The placement and degree of customization have a lot of big implications.

  1. The more different you make something, the more combinations of shit going wrong you have to predict and support.
  2. More permutations = decrease in instantaneous knowledge transfer. For example, if you could make your iPod work 1000 different ways, when you hand it to your friend they’ll just stare at you and blink – nobody cares if it’s just covered in sequins.
  3. Hyper customization results in a situation where you also can’t produce enough of something reliably or cheaply, which results in all sorts of messes. This is particularly interesting in software. What gets included as a feature? What ends up just being a plugin?
  4. Usability and interaction / retention can be severely impacted. Where do you draw the line between custom color schemes and layouts, and being able to personalize & express yourself through your purchases instead.

(There are a lot of things these points can be tied into as well. For example, it seems as though people are much more willing to accept less customizable control over something if they’re subscribing to a service or purchasing an object that is indistinguishable from magic)

While many industries are designed with the understanding that we need things “just a little different” it also wastes a lot of resources and in some extreme cases delays progress. While I’m a firm believer that monopolies and globally homogenous environments are a bad thing, it’s interesting that the most successfull companies I know of today are the ones that have convinced people that they dont want things different; they want things the same.
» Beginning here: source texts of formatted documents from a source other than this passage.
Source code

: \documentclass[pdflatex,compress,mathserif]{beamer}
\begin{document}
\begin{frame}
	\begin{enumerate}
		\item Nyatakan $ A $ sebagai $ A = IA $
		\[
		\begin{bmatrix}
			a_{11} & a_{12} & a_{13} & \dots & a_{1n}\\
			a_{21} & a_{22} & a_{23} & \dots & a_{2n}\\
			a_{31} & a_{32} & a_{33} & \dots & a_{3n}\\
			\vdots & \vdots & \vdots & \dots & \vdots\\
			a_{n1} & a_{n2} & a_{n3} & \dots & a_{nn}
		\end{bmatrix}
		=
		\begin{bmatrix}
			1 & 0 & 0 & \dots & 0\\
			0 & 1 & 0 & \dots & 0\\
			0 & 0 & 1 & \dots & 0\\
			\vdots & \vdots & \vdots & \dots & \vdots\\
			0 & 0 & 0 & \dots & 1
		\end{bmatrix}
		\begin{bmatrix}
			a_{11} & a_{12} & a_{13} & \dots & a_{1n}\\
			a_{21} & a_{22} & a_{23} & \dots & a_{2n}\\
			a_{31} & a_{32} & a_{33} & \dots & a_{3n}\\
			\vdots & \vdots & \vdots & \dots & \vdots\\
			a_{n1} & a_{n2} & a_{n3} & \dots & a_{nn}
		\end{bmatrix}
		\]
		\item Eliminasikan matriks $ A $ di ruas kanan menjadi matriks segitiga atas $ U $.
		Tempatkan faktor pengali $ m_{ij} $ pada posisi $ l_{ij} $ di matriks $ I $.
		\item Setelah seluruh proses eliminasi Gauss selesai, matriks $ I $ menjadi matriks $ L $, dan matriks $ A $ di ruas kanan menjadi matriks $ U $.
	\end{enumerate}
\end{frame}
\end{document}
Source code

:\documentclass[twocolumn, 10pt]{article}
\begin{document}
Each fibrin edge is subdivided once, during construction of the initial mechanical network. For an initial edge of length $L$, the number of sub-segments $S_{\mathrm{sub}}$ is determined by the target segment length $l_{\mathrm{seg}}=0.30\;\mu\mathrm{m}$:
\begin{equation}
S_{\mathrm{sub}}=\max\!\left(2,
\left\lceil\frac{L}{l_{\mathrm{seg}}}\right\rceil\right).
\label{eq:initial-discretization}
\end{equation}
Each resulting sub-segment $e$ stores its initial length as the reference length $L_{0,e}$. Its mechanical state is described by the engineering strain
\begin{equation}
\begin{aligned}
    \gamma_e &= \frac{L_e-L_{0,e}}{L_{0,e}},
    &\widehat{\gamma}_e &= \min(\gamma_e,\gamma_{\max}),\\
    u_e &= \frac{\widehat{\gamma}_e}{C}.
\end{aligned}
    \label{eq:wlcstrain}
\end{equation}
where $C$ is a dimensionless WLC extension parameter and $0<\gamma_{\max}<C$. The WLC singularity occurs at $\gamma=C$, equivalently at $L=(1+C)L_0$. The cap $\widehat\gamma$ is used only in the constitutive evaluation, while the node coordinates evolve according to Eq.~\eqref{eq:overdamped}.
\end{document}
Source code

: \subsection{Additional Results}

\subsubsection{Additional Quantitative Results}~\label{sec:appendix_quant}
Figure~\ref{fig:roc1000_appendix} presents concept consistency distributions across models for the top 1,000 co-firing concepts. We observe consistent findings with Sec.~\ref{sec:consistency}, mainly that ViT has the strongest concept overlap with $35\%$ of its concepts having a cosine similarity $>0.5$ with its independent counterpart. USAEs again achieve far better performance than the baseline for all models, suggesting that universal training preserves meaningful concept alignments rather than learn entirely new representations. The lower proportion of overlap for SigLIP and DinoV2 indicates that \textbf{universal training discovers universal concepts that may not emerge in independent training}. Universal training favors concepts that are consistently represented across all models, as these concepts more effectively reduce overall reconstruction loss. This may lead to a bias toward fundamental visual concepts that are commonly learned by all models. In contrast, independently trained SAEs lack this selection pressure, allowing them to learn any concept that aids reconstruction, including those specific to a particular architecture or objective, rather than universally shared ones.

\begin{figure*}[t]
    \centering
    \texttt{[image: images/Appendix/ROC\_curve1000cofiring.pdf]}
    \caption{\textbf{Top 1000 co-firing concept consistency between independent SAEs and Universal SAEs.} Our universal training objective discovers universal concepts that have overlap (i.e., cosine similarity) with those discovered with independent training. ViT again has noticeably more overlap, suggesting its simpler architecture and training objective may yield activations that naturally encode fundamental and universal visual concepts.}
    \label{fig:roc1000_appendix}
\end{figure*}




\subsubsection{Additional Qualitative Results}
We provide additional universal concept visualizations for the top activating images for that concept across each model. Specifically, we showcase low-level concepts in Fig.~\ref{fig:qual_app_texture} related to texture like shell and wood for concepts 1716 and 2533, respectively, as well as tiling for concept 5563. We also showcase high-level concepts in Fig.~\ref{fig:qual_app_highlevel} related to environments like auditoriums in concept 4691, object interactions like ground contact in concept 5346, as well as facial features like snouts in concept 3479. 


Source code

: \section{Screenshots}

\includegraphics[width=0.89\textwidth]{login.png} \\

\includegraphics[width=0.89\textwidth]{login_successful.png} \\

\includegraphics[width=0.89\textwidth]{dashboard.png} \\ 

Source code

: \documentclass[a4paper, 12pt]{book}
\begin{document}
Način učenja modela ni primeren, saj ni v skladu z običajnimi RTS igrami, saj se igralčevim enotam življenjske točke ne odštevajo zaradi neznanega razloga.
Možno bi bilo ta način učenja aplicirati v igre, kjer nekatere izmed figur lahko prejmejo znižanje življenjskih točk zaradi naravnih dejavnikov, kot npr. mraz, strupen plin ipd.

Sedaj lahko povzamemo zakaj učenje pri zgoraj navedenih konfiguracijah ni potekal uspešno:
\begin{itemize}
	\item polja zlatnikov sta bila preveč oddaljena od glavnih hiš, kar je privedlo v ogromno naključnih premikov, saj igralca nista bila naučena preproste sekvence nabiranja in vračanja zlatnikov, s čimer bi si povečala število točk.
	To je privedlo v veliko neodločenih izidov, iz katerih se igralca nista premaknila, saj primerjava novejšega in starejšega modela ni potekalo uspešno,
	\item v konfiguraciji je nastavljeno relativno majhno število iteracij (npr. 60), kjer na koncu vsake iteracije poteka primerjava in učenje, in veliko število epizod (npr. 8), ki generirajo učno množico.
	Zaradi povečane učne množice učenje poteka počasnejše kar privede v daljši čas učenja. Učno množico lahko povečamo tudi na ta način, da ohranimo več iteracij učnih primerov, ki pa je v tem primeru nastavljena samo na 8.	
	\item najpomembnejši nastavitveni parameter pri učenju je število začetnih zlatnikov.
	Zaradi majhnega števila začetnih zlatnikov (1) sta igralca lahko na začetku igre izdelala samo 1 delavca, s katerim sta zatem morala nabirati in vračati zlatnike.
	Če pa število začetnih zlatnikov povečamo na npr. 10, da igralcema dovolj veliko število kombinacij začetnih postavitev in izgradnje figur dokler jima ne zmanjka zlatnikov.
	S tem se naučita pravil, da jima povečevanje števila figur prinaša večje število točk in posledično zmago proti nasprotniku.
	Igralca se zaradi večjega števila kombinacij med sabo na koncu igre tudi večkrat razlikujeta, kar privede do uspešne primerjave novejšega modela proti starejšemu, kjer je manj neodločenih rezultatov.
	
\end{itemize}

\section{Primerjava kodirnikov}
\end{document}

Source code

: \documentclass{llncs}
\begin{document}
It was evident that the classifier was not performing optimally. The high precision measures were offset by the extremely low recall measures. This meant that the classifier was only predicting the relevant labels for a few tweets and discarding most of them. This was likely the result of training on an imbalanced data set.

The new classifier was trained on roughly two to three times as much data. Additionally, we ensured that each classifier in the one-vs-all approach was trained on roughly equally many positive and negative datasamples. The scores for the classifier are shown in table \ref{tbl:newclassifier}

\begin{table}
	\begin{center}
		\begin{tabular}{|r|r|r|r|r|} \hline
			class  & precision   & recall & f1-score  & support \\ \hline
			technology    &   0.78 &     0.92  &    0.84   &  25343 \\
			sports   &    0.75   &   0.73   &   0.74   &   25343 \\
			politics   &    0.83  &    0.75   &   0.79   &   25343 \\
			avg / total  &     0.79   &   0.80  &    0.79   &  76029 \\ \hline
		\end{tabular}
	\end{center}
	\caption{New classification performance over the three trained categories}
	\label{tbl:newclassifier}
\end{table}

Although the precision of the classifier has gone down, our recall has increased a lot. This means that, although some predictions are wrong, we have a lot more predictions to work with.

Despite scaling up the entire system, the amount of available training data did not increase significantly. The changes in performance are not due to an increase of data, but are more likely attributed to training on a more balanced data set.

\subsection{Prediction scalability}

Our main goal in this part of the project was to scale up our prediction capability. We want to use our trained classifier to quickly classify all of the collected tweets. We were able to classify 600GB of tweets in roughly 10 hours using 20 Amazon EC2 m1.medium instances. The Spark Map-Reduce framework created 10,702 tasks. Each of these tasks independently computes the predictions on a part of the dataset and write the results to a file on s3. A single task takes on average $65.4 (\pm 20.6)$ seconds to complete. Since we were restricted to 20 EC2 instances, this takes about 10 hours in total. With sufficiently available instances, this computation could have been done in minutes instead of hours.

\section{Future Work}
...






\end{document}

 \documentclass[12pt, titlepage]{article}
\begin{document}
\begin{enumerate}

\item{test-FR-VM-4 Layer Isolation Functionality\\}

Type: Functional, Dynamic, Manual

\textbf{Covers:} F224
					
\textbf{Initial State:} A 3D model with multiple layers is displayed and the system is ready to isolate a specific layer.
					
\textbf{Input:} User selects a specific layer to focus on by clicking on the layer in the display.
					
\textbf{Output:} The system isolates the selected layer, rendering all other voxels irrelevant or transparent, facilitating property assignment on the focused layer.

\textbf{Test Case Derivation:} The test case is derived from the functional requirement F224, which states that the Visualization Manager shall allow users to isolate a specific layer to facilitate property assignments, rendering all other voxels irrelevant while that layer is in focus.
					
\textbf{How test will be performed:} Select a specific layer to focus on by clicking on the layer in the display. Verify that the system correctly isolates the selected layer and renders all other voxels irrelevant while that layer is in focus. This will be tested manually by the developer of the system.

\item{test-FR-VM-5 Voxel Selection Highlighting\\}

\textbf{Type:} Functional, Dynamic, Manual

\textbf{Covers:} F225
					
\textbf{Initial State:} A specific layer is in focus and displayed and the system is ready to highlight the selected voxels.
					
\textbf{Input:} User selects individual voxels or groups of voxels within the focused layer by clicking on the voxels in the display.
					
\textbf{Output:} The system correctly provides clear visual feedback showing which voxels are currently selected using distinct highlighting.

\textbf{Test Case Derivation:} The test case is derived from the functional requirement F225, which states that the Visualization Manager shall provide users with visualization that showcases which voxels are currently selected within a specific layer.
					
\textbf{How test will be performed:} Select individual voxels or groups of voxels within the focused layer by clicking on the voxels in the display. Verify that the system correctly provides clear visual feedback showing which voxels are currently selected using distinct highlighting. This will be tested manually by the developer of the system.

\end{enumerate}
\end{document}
It’s the Model-T all over again. Only now you can get your iPod in a few more colours.


18
Feb 10

Carbon Computing

Being able to outsource all of your computing needs to an external provider is absolutely fantastic for developers and some businesses. While not running your own infrastructure is much cheaper, it also makes the amount of energy and associated ‘costs’ of computing very opaque.

There are quite a few issues with the transparency of costs in the cloud computing space. This includes no transparency into the cost of electricity, and where that electricity is coming from. To date, there is no public database of electricity markets, datacenters, and hosting providers which lists how much carbon per kWh of electricity is being output. In ICT this is a massive issue, because of the sheer amount of energy our industry consumes.

“Information and Communication Technology (ICT) is both a problem and a potential solution in the war against climate change. Currently, computers are responsible for more greenhouse gas emissions than airlines. Greenhouse gas is growing exponentially and we expect that ICT will produce double the emissions of the airline industry within five years with no end in site. ICT can provide a solution to climate change by reducing carbon emmission in the world through telecommuting and other means.”

Here in British Columbia we get most of our electricity from renewable hydro-electric power. Hydro-Electric is one of the lowest forms of reliable low carbon output electricity generation available. It goes without saying that providing computing services using energy generated this way would mean less CO2 / kWh but also less CO2 per compute cycle.

We need several things to make this happen

1) Start measuring how much power ICT is using on a per server / component basis
2) Develop resources that track carbon output per kWh in different states & provinces and provide that information as a service
3) Determine where your computing resources are located and track on a per machine level the amount of carbon being output
4) Calculate how much carbon you’re using.

Those are pretty audacious goals, but I think we really need to start keeping track of carbon output for power. By tying that into the different services we use on a regular basis, we can make carbon part of the social and actual cost of using services. Hopefully that will help buy us enough time and money to develop the carbon neutral power solutions we desperately need.